▶ _GOAL OF THE EXERCISE_
Once you have read the listing, output it exactly and completely.

=-=-=

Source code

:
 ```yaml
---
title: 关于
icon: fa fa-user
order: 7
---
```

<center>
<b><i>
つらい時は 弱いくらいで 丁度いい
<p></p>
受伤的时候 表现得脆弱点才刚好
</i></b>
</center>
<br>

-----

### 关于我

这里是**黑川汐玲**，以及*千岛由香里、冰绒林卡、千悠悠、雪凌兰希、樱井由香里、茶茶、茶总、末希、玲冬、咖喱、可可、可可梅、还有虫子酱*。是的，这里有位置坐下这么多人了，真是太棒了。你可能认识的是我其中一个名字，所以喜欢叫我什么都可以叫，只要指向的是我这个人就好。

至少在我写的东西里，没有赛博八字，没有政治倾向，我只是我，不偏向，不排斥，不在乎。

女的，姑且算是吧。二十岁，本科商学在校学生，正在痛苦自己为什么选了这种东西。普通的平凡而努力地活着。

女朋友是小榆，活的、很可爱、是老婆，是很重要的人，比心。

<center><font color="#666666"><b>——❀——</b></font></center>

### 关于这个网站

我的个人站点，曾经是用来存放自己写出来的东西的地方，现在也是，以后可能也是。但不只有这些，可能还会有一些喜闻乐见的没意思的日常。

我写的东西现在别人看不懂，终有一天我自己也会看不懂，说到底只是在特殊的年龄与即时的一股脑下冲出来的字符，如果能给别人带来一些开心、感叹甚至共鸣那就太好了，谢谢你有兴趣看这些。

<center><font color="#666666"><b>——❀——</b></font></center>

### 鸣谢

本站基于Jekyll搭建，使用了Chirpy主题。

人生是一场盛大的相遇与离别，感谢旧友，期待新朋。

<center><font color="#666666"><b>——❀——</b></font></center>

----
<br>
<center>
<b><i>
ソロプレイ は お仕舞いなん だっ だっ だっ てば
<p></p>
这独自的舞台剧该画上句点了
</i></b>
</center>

=-=-=

▶ _OUTPUT OF THE TASK_
Source code

:
 ```yaml
---
title: 关于
icon: fa fa-user
order: 7
---
```

<center>
<b><i>
つらい時は 弱いくらいで 丁度いい
<p></p>
受伤的时候 表现得脆弱点才刚好
</i></b>
</center>
<br>

-----

### 关于我

这里是**黑川汐玲**，以及*千岛由香里、冰绒林卡、千悠悠、雪凌兰希、樱井由香里、茶茶、茶总、末希、玲冬、咖喱、可可、可可梅、还有虫子酱*。是的，这里有位置坐下这么多人了，真是太棒了。你可能认识的是我其中一个名字，所以喜欢叫我什么都可以叫，只要指向的是我这个人就好。

至少在我写的东西里，没有赛博八字，没有政治倾向，我只是我，不偏向，不排斥，不在乎。

女的，姑且算是吧。二十岁，本科商学在校学生，正在痛苦自己为什么选了这种东西。普通的平凡而努力地活着。

女朋友是小榆，活的、很可爱、是老婆，是很重要的人，比心。

<center><font color="#666666"><b>——❀——</b></font></center>

### 关于这个网站

我的个人站点，曾经是用来存放自己写出来的东西的地方，现在也是，以后可能也是。但不只有这些，可能还会有一些喜闻乐见的没意思的日常。

我写的东西现在别人看不懂，终有一天我自己也会看不懂，说到底只是在特殊的年龄与即时的一股脑下冲出来的字符，如果能给别人带来一些开心、感叹甚至共鸣那就太好了，谢谢你有兴趣看这些。

<center><font color="#666666"><b>——❀——</b></font></center>

### 鸣谢

本站基于Jekyll搭建，使用了Chirpy主题。

人生是一场盛大的相遇与离别，感谢旧友，期待新朋。

<center><font color="#666666"><b>——❀——</b></font></center>

----
<br>
<center>
<b><i>
ソロプレイ は お仕舞いなん だっ だっ だっ てば
<p></p>
这独自的舞台剧该画上句点了
</i></b>
</center>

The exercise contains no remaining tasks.